WHAT IS BEING ASKED ▸
Please find every line in the records below that contains the word "within", and copy it.

DATASET EXTRACT ▸
-*-*-

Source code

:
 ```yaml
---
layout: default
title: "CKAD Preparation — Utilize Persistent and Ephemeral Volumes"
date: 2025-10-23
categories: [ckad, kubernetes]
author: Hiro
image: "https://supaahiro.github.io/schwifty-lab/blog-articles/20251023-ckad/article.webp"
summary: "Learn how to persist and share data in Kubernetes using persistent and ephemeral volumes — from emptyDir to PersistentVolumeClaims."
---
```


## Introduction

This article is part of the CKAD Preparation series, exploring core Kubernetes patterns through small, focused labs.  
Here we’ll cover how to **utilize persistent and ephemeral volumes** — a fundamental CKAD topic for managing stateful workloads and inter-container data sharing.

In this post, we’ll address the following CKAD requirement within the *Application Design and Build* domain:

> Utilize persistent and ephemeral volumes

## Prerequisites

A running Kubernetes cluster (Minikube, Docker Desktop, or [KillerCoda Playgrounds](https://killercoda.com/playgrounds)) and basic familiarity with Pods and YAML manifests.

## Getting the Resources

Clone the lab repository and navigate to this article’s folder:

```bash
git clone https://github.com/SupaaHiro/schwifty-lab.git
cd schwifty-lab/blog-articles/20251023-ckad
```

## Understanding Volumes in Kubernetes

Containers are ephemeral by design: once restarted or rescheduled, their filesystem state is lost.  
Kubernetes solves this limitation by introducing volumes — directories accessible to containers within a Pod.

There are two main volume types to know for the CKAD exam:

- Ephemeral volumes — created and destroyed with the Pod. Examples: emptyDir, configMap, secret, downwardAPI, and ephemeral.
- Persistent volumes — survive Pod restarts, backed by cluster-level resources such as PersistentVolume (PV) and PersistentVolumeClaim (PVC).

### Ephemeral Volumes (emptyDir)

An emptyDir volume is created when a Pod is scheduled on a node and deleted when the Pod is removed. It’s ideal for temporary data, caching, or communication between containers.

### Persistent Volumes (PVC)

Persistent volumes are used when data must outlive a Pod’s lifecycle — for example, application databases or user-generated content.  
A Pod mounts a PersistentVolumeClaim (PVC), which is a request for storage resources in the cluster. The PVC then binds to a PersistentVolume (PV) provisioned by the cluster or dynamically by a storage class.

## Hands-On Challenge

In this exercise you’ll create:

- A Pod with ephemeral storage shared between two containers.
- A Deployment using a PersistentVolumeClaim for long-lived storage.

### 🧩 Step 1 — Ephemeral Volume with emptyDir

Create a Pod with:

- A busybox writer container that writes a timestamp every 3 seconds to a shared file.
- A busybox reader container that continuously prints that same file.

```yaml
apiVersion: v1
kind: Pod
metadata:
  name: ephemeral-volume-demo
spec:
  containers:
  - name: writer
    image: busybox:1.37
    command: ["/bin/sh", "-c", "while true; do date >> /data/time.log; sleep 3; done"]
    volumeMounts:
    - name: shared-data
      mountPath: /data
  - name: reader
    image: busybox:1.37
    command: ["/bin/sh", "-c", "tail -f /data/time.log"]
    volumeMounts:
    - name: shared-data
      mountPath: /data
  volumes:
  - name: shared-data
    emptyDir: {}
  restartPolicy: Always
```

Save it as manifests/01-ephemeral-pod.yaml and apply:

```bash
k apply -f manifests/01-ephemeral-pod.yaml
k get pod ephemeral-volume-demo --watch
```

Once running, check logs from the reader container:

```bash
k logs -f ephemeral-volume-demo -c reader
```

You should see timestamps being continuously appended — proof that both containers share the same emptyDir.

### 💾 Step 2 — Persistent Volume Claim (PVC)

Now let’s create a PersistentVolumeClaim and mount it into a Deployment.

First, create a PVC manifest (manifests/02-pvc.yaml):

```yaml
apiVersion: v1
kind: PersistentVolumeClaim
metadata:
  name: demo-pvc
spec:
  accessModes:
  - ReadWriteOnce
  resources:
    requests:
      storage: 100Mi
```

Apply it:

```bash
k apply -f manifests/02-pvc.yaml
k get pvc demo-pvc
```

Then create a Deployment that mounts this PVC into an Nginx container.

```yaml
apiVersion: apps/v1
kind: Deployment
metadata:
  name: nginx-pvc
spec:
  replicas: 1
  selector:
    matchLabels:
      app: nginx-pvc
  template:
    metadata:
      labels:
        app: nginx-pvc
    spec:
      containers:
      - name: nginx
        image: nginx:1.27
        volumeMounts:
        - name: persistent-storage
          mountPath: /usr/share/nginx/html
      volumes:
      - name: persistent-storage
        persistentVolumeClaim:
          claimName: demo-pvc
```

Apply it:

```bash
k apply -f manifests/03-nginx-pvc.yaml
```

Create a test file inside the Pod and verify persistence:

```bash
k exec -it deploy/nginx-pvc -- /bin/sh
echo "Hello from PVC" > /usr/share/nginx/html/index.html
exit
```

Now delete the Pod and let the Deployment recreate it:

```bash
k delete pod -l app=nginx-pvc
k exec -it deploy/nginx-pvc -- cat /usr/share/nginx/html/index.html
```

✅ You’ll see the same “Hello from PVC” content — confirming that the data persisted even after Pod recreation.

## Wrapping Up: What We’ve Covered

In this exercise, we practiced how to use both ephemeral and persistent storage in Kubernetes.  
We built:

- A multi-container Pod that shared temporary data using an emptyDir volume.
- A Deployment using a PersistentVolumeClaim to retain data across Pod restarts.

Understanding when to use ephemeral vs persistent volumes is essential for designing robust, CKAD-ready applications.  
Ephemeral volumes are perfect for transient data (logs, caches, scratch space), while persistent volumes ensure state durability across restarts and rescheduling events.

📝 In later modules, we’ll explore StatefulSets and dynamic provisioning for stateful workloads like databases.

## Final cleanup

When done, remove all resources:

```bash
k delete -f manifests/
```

-*-*-

TASK RESPONSE ▸
In this post, we’ll address the following CKAD requirement within the *Application Design and Build* domain:
Kubernetes solves this limitation by introducing volumes — directories accessible to containers within a Pod.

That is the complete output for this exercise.